Welsh Premier League
- Season: 2018–19
- Champions: The New Saints (13th title)
- Relegated: Llandudno Llanelli Town
- Champions League: The New Saints
- Europa League: Connah's Quay Nomads Barry Town United Cardiff Metropolitan University
- Matches: 186
- Goals: 611 (3.28 per match)

= 2018–19 Welsh Premier League =

The 2018–19 Welsh Premier League was the 27th and final season of the Welsh Premier League, the highest football league within Wales since its establishment in 1992. The New Saints are the defending champions. The season fixtures were announced on 27 June 2018. The season began on 10 August 2018. Teams play each other twice on a home and away basis, before the league split into two groups at the end of January 2019 – the top six and the bottom six.

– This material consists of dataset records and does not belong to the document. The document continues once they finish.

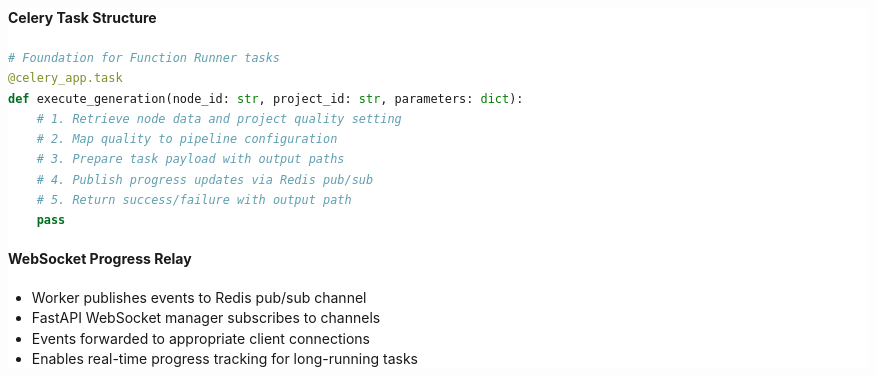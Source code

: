 #### Celery Task Structure
```python
# Foundation for Function Runner tasks
@celery_app.task
def execute_generation(node_id: str, project_id: str, parameters: dict):
    # 1. Retrieve node data and project quality setting
    # 2. Map quality to pipeline configuration
    # 3. Prepare task payload with output paths
    # 4. Publish progress updates via Redis pub/sub
    # 5. Return success/failure with output path
    pass
```

#### WebSocket Progress Relay
- Worker publishes events to Redis pub/sub channel
- FastAPI WebSocket manager subscribes to channels
- Events forwarded to appropriate client connections
- Enables real-time progress tracking for long-running tasks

The season ended on 26 April 2019.

==Teams==

The bottom placed team from the previous season, Prestatyn Town, and Bangor City, were relegated to the Cymru Alliance for the 2018–19 season. Despite finishing 2nd the FAW Club Licensing Appeals Body decided to revoke Bangor City's Tier 1 and UEFA licence meaning that they would automatically drop down to the second level of Welsh football. This meant a reprieve for Carmarthen Town who had finished second bottom and would otherwise have been relegated.

Bangor and Prestatyn were replaced by Llanelli Town and Caernarfon Town, champions of the 2017–18 Welsh Football League Division One and 2017–18 Cymru Alliance respectively. Caernarfon Town are playing in the Welsh Premier League for the first time since the 2008–09 season, while Llanelli Town are a new side, replacing the original Llanelli AFC who were relegated at the end of the 2012–13 season and then wound up in the high court. The arrival of Barry Town United the previous season means that both of the former South Wales 'giants' are now back in the Welsh top-flight. In addition, Cardiff Met remain and Carmarthen Town were reprieved, so the balance of power is slowly shifting from what was for a while, an almost predominantly North Wales-based league.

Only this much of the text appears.